Goya se palpó el bolsillo de la bata donde guardaba las dos epístolas restantes, pues la otra, la que el obispo había dirigido a la de Parma cuando tuvo noticias del nacimiento de Fernando, viajaba desde hacía dos días hacia Extremadura, cerca ya de la frontera con Portugal, para que se la entregaran al teniente coronel Rafael del Riego.
—Tú dirás, Leandro. —Goya no se fiaba de Moratín y no quería desprenderse de las cartas.
—Tan imprudente sería llevarlas a Burdeos, pues eso te dejaría a ti, y por extensión a todos nosotros, a merced del tirano en el caso de que volviera a derogar la Constitución, como guardarlas aquí, donde los secuaces de su camarilla podrían planear un saqueo para recuperarlas. ¿No te parece prudente que una la guardes tú, a modo de salvoconducto o garantía de tu integridad, y que la otra me la lleve yo y la deposite en el tesoro de la logia? Si en algún sitio puede estar a salvo, desde luego es allí, en Burdeos, en manos de la Hermandad.
Goya reflexionó unos instantes. Desde luego que no podía fiarse de Moratín, pero mientras su amigo tuviera el dinero y él una de las cartas ninguno de los dos podría traicionar al otro.
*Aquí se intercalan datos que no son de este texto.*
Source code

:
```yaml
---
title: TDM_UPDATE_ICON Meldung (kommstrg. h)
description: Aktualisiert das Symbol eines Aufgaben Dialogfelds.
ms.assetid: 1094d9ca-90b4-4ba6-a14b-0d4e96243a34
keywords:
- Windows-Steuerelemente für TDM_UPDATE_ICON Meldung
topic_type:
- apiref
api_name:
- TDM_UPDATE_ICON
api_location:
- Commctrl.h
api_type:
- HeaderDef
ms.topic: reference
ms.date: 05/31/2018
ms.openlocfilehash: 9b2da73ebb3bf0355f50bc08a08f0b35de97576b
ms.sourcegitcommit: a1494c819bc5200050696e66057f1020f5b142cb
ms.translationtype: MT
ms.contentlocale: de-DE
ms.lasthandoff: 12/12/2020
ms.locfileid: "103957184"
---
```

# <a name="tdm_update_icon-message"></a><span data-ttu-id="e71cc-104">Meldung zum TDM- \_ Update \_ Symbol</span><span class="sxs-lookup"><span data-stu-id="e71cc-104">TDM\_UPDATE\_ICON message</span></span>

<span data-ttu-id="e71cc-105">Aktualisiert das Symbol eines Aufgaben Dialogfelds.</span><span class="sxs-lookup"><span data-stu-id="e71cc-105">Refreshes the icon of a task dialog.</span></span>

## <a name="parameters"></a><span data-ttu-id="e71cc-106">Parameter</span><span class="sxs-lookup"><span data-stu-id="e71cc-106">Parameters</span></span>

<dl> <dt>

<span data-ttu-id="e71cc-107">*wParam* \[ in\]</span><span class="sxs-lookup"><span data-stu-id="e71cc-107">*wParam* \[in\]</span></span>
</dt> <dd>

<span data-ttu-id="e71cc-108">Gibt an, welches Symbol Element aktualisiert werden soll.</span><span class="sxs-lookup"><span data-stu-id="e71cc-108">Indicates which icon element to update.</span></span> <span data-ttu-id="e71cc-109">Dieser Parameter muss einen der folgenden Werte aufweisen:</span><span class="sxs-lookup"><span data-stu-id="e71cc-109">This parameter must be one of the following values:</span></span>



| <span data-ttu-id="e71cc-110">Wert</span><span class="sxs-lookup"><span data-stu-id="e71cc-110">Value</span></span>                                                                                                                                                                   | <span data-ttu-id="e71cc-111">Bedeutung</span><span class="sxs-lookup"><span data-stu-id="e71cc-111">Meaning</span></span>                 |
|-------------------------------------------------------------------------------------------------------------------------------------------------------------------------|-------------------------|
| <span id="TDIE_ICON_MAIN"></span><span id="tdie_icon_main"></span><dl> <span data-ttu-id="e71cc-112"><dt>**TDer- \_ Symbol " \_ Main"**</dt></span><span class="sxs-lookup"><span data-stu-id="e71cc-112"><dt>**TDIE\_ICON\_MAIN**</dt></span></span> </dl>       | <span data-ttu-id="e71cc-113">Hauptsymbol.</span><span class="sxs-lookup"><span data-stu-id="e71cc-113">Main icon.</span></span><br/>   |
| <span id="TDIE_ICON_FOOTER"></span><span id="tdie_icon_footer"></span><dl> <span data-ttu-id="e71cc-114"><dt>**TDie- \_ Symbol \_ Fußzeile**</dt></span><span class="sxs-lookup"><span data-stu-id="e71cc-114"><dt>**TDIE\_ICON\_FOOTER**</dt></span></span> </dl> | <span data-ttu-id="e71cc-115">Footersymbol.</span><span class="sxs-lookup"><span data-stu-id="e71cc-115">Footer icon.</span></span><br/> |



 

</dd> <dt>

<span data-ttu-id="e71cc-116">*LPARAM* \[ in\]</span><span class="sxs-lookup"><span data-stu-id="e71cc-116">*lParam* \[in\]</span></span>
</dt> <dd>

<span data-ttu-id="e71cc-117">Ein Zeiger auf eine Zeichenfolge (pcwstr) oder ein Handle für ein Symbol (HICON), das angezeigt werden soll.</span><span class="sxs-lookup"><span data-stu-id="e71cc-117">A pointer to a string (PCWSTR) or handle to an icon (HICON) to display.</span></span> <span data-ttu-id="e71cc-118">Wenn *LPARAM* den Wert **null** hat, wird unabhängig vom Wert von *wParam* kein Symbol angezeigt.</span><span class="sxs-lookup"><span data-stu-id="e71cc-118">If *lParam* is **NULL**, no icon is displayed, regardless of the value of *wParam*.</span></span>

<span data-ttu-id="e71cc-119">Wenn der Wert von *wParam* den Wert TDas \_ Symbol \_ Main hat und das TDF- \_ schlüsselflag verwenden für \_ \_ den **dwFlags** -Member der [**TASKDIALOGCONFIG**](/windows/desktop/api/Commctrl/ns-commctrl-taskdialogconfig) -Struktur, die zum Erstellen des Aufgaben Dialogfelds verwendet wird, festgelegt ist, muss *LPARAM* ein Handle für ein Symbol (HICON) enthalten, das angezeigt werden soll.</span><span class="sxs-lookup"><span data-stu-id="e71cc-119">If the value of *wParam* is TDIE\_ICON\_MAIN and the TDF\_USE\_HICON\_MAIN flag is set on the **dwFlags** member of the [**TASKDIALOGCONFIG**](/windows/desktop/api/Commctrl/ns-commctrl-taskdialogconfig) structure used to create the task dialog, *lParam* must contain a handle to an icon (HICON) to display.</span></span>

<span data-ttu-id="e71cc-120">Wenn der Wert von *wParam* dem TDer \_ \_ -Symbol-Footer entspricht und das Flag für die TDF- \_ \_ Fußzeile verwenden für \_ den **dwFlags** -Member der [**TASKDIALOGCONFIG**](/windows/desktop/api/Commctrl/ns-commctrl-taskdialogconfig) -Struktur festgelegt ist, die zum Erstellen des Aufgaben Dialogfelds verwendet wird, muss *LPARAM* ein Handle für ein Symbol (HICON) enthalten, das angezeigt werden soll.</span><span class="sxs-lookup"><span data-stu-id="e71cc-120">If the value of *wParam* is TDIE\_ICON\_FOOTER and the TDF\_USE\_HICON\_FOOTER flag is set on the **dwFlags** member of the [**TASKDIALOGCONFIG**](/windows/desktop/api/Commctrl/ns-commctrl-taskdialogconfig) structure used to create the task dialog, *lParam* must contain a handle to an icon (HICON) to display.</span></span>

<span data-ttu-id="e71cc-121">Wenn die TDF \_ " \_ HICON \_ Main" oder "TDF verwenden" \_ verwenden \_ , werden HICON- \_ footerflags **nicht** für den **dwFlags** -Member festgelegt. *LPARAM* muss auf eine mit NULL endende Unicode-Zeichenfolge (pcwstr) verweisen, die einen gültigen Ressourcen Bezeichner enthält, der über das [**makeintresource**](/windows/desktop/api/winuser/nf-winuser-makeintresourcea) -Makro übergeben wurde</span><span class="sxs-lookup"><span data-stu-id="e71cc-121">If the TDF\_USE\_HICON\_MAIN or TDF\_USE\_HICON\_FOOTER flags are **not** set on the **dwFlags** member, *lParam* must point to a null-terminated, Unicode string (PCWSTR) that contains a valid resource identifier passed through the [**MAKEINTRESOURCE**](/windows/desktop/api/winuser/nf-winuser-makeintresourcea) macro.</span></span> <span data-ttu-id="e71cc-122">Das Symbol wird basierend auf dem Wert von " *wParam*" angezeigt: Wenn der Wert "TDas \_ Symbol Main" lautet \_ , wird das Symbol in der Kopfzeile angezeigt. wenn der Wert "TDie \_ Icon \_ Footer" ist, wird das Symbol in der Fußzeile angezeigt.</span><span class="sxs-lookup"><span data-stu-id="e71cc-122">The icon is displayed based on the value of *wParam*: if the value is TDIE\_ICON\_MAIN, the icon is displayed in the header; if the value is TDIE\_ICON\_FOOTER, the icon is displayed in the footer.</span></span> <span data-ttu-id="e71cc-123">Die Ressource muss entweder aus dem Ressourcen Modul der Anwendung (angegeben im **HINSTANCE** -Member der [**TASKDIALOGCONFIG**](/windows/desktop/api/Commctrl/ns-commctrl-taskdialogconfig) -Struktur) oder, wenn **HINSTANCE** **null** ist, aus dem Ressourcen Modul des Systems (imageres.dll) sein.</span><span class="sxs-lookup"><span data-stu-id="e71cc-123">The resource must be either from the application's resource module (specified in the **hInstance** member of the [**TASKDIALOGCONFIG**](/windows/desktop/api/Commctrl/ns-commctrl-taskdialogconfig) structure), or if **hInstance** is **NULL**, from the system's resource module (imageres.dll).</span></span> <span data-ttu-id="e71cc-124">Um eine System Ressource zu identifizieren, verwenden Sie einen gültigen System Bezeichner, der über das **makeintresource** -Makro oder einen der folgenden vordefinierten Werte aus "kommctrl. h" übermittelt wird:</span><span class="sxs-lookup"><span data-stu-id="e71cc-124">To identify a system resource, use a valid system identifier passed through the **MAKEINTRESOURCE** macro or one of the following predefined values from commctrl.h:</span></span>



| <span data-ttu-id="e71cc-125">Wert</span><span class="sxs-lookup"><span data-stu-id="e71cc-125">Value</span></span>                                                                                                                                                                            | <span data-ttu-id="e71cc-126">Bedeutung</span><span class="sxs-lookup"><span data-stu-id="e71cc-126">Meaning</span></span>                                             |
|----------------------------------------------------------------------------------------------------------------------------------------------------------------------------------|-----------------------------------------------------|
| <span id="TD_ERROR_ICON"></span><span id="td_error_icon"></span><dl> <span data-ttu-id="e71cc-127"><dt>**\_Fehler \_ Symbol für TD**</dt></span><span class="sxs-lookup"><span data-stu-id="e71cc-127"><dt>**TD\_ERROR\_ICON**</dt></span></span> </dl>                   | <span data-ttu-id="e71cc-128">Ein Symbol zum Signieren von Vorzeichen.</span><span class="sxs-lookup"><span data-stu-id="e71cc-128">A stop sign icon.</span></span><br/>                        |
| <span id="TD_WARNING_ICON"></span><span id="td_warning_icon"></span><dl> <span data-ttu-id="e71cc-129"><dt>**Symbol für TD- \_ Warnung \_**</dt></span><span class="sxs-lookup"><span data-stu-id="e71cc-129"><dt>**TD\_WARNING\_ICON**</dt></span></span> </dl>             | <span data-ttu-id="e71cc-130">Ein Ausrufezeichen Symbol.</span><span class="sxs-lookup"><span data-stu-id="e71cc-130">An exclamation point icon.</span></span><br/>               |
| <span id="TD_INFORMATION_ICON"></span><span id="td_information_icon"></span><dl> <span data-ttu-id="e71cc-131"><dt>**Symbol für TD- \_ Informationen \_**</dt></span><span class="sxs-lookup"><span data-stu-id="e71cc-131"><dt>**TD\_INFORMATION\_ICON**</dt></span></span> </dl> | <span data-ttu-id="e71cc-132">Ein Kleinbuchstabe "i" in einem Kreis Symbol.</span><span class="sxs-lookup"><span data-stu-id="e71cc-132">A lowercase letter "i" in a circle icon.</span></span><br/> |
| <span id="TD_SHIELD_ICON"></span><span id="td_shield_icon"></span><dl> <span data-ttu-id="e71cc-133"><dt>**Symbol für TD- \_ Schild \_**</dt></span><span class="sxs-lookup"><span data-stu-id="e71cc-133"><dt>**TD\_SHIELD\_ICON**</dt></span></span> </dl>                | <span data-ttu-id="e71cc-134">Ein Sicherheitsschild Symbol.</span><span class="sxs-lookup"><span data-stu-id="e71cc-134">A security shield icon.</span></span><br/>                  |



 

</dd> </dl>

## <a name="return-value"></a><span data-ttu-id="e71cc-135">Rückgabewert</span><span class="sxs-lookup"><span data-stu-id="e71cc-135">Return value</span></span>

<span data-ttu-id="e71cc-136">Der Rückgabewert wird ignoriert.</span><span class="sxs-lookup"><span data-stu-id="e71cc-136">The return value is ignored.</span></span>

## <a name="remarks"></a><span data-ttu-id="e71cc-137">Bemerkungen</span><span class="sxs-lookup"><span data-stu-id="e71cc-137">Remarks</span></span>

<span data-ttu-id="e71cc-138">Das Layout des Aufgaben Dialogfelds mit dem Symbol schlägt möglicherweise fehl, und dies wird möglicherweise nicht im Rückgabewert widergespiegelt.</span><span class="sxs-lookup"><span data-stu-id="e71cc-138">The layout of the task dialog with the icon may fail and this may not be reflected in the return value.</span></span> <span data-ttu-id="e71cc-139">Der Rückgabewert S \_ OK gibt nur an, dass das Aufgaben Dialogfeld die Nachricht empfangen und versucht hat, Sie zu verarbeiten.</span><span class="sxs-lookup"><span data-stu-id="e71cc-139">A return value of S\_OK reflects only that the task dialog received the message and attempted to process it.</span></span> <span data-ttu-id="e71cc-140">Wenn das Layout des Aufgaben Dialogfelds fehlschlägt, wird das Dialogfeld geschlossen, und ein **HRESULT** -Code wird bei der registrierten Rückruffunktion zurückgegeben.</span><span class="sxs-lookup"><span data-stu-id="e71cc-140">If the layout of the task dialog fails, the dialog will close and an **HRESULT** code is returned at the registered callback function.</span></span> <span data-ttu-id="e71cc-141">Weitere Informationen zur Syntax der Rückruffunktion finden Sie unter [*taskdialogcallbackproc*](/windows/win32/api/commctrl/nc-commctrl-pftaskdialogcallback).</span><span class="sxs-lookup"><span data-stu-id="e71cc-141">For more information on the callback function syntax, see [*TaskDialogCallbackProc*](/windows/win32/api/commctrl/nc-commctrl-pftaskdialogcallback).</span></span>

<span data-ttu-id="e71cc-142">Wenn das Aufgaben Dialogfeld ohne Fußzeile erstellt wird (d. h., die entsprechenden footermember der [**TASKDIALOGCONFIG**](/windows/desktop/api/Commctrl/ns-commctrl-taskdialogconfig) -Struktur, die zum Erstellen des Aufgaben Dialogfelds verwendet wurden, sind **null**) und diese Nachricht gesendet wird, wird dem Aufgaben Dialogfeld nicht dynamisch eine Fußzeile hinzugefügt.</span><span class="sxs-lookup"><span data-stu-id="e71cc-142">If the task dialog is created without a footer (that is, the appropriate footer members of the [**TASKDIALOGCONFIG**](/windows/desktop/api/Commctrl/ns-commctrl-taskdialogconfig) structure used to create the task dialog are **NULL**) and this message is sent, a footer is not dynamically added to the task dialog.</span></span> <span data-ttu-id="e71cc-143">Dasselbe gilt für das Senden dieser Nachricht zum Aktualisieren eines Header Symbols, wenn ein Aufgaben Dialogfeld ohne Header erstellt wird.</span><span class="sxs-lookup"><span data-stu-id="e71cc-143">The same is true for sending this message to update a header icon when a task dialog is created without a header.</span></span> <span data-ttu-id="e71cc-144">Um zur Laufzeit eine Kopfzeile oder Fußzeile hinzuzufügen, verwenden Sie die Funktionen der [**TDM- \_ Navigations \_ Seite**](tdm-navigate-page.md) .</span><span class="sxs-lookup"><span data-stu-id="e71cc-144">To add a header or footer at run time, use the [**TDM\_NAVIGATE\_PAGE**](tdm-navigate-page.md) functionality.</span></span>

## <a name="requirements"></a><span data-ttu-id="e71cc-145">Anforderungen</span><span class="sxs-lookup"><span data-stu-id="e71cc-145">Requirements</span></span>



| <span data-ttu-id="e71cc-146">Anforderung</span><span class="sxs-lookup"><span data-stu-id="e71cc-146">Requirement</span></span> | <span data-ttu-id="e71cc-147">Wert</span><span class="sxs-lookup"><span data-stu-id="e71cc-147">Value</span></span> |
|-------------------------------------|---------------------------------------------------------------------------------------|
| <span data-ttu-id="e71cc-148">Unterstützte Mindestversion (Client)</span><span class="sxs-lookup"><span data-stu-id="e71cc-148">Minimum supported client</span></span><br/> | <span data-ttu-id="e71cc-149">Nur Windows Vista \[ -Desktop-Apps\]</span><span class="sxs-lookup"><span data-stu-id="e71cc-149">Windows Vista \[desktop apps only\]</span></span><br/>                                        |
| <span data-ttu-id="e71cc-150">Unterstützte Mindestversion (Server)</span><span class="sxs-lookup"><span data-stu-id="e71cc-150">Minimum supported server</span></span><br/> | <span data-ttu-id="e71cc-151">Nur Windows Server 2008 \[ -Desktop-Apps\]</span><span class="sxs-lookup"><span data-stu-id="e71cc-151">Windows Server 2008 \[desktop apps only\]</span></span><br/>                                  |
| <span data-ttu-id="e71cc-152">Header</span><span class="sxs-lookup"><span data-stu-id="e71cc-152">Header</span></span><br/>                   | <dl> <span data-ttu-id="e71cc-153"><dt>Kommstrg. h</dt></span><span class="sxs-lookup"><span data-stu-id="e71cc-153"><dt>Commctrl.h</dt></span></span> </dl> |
Con una sola carta en su poder, él siempre se podría hacer valer ante el rey; sin ella Moratín tendría que andar siempre por los pasos de Goya, pues el dramaturgo no podía dejar ningún cabo suelto.
—Sea... —concedió Goya. Una carta cambió de mano y el pintor guardó la otra en su bata.
Convenido el acuerdo, Moratín salió a la cuadra de la Quinta, colocó las bridas a las cuatro mulas que aguardaban en los establos y, con la ayuda del pintor, cargó el cofre del dinero en el carruaje. Después deseó toda la suerte del mundo al artista aragonés y se perdió en la niebla de un invierno que tardaba en irse.